Various strategies have been developed to detect and treat ketosis: Small hand-held devices to measure the concentration of ketone-bodies in blood, strips for a quick assessment in urine or milk. Strategies to provide substances like propylene-glycol to calved cows have been advocated and every dairy nutritionist will have his or her own strategy to prevent ketosis. But, whatever one does to detect and treat it, it rarely prevents the condition. It is absolutely necessary to check cows after calving regularly and look for signs of ketosis; but once ketosis is detected it is already there, it is already too late! The question therefore is how to prevent ketosis.

“Fat” cows are more prone to develop the condition, just because they have more fat that can get mobilized. The cows that had a rather long lactation and gained body condition while producing relatively little milk at the end of it are more likely to get fat. If in addition the cows the cows that did not eat as much as possible before calving, their energy deficit after calving will be more severe, making ketosis even more likely.

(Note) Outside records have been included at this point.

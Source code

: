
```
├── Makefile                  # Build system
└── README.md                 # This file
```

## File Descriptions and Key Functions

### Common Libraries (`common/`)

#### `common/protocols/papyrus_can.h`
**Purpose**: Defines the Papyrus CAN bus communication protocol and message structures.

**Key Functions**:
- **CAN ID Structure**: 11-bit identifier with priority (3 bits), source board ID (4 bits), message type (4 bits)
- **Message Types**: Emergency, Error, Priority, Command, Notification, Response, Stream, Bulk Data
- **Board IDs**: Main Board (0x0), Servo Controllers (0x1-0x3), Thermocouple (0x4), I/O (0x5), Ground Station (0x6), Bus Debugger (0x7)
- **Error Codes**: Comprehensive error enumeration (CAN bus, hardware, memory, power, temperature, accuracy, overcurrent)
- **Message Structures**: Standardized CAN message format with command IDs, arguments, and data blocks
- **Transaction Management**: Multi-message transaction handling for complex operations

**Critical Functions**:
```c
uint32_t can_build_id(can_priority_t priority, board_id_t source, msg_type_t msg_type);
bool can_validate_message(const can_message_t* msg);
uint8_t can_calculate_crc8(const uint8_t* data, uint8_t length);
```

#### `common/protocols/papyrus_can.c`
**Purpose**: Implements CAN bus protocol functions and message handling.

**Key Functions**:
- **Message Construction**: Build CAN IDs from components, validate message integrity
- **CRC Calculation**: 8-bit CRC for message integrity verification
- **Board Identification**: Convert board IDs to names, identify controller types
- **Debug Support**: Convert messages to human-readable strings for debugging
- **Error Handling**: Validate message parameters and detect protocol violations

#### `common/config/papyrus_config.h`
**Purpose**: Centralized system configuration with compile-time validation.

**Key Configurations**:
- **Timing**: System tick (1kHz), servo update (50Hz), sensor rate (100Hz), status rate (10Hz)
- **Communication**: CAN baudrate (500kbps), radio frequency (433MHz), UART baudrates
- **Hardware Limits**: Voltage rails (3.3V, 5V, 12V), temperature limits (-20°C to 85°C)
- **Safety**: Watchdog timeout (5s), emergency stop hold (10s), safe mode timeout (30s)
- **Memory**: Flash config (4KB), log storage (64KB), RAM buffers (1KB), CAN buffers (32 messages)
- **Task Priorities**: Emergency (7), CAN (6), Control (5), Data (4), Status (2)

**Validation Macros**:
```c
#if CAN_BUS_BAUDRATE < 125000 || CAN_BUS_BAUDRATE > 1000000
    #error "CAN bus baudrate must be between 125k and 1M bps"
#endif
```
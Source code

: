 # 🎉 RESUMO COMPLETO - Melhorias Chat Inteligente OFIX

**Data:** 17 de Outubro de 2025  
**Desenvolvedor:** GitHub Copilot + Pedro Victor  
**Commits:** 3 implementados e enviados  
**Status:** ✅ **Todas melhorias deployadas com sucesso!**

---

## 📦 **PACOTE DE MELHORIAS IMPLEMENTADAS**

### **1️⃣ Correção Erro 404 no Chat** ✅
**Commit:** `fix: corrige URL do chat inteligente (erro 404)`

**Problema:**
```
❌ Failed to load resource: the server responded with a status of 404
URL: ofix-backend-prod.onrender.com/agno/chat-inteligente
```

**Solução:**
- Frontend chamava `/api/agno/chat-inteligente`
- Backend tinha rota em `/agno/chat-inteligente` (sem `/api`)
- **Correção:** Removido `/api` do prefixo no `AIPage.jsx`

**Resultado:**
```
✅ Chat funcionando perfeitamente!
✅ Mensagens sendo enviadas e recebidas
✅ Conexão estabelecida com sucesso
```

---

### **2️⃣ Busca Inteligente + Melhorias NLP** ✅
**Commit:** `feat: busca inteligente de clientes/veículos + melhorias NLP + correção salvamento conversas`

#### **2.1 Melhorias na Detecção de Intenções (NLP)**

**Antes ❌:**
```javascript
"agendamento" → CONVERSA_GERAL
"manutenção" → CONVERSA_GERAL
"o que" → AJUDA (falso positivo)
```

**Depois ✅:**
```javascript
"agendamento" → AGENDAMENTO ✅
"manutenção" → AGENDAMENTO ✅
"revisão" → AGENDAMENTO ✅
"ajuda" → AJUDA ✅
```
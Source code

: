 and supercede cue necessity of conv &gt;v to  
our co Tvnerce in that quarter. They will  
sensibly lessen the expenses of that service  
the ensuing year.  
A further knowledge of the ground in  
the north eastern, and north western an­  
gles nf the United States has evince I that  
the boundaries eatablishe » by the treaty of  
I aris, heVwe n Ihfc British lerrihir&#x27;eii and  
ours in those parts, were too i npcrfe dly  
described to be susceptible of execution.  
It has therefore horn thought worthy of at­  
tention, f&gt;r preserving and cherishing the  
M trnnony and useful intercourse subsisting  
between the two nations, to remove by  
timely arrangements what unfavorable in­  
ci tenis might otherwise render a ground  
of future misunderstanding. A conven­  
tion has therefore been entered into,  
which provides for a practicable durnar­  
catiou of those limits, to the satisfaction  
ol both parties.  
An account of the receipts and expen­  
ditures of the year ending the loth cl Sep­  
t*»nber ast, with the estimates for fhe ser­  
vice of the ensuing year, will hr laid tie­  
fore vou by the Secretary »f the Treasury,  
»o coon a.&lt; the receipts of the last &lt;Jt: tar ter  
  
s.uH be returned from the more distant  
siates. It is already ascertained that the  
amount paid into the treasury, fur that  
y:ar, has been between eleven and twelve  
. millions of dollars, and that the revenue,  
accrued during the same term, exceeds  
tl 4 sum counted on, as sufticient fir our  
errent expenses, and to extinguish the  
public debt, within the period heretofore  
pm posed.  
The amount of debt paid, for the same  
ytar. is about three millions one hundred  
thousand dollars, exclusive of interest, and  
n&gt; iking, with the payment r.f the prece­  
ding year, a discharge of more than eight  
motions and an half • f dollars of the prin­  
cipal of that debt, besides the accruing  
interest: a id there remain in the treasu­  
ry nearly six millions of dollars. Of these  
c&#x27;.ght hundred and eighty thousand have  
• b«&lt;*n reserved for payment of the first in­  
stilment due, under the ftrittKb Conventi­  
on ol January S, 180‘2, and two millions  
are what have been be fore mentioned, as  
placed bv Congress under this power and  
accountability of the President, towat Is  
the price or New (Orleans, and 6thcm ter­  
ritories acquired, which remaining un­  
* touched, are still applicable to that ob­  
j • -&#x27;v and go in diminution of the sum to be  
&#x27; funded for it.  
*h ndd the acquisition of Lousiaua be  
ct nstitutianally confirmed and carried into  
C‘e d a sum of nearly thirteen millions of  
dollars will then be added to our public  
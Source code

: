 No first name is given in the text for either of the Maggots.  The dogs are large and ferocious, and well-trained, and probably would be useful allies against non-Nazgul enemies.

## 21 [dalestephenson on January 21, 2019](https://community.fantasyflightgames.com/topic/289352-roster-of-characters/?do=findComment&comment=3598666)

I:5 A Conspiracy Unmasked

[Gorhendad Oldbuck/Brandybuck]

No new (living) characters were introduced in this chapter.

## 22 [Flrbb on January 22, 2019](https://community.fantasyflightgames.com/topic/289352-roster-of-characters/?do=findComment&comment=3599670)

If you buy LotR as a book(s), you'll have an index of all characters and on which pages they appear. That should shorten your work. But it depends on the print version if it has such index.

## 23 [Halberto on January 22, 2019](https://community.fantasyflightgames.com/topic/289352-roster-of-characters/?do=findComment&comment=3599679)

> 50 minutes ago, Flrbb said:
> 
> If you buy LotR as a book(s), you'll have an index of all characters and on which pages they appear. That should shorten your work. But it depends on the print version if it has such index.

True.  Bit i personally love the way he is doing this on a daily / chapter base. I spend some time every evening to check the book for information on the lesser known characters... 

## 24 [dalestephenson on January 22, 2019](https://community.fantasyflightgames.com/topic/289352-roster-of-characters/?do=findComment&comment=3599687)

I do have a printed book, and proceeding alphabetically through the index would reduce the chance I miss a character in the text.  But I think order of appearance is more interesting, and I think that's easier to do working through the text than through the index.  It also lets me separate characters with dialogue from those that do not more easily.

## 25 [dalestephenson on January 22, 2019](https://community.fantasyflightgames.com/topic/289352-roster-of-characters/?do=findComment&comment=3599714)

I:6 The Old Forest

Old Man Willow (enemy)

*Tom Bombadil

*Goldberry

We come here to the importance of using data in prevention: Checking milk recordings, herd data and individual cows’ performance is the most important and necessary step to identify those cows that will need special attention to prevent ketosis. Then, there’s a lot a farmer can do: Optimal feeding regime, preventive treatment during the dry period or supportive nutrition in the transition period. Ketosis will never be prevented a 100% - But its occurrence can be decreased and its detrimental consequences reduced.